What you have to do:
Only one stretch of the data is wanted: the line containing "BOUT++ (see the", the line containing "which can also", and every line between them, copied exactly.

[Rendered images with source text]
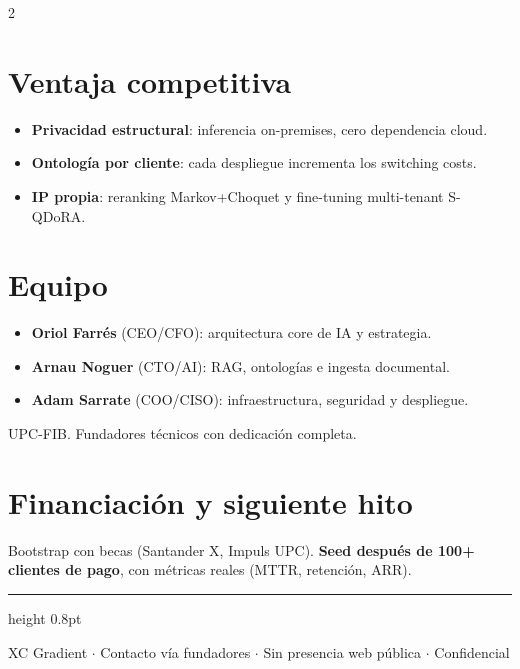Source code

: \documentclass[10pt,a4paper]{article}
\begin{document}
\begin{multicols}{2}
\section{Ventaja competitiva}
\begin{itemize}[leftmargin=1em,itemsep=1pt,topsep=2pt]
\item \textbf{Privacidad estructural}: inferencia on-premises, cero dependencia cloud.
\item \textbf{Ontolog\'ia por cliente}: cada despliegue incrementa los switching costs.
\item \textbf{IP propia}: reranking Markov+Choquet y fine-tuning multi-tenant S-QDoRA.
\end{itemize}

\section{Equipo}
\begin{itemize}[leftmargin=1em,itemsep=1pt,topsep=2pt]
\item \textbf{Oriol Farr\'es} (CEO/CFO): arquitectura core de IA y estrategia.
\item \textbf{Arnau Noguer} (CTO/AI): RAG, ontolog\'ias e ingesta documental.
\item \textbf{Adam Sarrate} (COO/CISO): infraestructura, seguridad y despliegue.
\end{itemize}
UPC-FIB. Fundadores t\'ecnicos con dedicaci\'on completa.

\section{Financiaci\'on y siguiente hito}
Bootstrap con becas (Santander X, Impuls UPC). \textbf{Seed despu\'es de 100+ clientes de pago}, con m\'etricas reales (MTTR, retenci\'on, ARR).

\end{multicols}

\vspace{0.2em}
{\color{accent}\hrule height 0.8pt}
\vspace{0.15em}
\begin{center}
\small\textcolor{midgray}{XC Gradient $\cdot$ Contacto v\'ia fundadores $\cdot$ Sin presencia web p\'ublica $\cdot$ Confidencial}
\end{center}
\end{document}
--
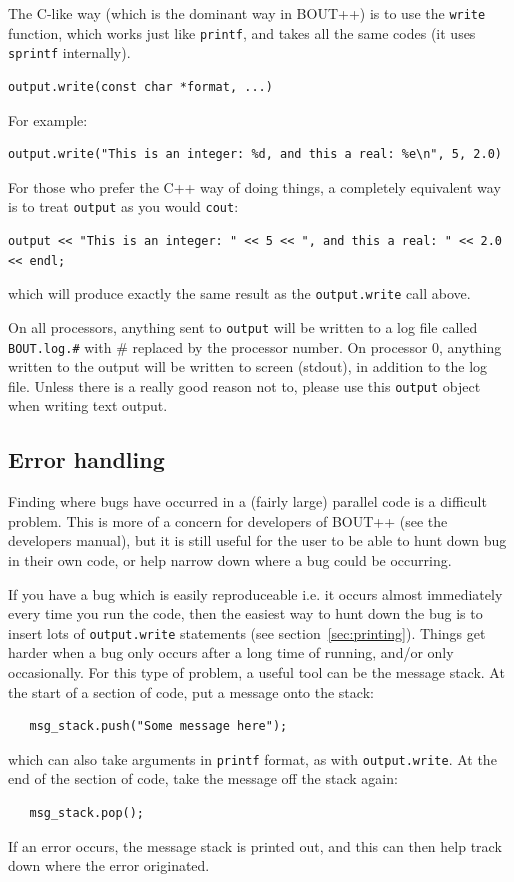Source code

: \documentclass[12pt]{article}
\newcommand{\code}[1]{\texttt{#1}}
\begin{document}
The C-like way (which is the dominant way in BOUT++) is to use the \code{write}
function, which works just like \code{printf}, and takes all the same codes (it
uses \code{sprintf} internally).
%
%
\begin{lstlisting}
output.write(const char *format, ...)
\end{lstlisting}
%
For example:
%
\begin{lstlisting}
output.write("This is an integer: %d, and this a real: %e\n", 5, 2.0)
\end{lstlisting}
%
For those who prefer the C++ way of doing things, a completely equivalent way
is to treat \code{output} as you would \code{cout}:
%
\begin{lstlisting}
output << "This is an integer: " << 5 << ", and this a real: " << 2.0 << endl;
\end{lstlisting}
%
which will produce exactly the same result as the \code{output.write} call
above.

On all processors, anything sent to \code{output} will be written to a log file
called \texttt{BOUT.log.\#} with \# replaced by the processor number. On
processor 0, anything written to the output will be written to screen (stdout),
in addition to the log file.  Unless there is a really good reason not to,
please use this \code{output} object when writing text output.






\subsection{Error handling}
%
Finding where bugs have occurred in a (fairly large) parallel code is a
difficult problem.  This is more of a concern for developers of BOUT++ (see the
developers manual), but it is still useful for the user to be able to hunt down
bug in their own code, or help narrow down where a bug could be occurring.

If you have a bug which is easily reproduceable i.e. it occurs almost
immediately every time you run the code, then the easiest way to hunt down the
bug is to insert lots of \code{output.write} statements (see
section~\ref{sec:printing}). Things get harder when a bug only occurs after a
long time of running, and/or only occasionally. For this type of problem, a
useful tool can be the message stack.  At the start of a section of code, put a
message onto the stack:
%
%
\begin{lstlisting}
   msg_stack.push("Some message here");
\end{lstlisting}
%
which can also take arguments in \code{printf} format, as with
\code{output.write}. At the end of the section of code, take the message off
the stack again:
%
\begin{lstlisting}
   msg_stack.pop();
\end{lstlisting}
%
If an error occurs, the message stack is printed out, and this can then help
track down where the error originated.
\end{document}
==
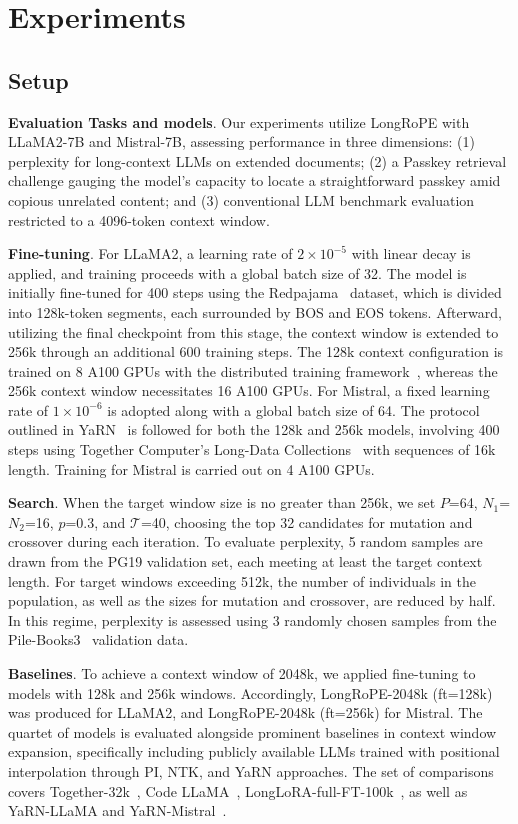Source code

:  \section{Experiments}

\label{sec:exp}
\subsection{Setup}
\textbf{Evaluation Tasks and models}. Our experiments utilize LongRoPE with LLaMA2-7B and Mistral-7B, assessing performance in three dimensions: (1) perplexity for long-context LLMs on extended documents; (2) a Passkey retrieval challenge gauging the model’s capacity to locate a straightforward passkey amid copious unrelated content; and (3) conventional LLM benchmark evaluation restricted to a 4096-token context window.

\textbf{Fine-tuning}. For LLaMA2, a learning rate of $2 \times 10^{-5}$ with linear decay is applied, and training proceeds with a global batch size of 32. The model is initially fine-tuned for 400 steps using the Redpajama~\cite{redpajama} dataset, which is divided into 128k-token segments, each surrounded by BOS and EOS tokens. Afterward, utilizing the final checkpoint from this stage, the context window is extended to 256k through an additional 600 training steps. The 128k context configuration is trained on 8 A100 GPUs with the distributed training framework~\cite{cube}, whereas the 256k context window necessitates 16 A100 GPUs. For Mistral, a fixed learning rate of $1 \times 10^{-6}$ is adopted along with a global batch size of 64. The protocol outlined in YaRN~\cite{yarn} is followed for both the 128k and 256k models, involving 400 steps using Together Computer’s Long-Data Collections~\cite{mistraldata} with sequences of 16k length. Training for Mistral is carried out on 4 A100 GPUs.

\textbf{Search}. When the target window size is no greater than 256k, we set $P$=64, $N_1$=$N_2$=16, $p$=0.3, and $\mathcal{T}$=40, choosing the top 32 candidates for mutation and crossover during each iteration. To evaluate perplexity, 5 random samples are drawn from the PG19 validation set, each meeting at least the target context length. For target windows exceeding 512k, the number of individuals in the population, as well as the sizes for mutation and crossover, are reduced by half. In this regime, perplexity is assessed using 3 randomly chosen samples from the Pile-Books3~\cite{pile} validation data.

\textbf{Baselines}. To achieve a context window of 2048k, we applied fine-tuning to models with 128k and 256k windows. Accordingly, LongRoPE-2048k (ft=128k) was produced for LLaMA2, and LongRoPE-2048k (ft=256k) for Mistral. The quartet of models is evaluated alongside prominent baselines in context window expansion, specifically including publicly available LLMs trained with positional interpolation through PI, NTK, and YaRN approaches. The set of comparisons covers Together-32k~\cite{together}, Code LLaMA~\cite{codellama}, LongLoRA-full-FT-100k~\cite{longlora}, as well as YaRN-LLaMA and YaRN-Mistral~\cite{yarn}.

Response to the task:
difficult problem.  This is more of a concern for developers of BOUT++ (see the
developers manual), but it is still useful for the user to be able to hunt down
bug in their own code, or help narrow down where a bug could be occurring.

If you have a bug which is easily reproduceable i.e. it occurs almost
immediately every time you run the code, then the easiest way to hunt down the
bug is to insert lots of \code{output.write} statements (see
section~\ref{sec:printing}). Things get harder when a bug only occurs after a
long time of running, and/or only occasionally. For this type of problem, a
useful tool can be the message stack.  At the start of a section of code, put a
message onto the stack:
%
%
\begin{lstlisting}
   msg_stack.push("Some message here");
\end{lstlisting}
%
which can also take arguments in \code{printf} format, as with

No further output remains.